Tell how many lines in the data below contain "โฟลเดอร", using one number as the whole reply.
□ □ □ □ □
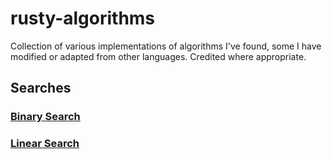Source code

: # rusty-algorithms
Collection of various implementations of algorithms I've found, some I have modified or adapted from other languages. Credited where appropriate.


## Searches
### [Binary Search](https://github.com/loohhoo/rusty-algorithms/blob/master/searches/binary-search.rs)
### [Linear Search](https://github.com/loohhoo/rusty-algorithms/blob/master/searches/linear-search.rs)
□ □ □ □ □
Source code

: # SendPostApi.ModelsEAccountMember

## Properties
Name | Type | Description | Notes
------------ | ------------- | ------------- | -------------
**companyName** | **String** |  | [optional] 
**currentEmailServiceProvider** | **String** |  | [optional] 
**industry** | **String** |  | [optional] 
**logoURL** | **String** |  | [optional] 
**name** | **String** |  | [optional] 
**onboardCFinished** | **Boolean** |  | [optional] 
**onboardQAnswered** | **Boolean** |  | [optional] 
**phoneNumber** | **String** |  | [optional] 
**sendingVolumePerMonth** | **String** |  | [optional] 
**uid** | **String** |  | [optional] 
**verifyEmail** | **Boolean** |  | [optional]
□ □ □ □ □
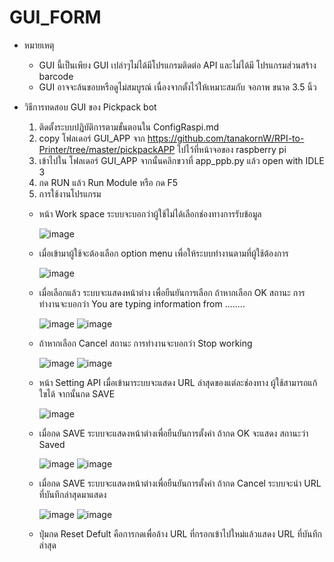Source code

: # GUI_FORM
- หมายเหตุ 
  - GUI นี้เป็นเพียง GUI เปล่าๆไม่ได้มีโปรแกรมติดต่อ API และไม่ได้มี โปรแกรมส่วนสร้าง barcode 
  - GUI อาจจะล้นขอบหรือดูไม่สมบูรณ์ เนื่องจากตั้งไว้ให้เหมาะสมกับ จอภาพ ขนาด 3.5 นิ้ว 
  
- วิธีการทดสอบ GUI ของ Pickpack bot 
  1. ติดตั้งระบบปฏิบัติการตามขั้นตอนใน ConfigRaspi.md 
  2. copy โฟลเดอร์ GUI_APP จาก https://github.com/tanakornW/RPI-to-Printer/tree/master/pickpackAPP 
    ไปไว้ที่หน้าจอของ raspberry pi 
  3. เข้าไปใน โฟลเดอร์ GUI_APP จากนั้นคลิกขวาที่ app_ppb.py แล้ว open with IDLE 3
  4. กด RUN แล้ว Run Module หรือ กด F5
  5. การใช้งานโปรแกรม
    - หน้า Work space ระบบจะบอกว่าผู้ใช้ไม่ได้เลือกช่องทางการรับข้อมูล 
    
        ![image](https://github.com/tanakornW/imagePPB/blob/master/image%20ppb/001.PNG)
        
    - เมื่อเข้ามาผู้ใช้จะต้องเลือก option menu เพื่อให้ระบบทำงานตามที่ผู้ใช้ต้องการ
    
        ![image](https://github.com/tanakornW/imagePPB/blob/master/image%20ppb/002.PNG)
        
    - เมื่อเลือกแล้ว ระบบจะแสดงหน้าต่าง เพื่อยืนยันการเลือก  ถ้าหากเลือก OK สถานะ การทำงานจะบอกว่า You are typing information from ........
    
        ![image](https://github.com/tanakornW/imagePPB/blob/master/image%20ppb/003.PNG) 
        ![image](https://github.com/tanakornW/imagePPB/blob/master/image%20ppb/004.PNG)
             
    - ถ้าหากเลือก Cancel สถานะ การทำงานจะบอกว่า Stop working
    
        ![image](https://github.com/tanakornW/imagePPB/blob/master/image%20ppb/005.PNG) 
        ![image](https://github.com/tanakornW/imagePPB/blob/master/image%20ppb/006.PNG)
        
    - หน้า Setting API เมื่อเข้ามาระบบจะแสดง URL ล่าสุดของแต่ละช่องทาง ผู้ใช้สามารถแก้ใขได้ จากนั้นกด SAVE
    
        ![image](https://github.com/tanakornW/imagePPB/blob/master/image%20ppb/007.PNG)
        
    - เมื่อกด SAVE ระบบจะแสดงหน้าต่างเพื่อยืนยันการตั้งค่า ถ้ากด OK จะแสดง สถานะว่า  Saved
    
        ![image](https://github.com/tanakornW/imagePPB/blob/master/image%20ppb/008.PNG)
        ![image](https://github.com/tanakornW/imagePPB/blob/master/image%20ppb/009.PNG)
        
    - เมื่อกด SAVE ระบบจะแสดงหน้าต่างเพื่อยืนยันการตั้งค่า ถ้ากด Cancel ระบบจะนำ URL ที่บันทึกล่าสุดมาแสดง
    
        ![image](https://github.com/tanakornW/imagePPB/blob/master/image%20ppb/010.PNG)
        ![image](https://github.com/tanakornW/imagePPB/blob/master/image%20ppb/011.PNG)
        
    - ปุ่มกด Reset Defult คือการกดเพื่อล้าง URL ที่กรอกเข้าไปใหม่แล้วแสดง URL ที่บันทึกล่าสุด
□ □ □ □ □
**Answer space**
2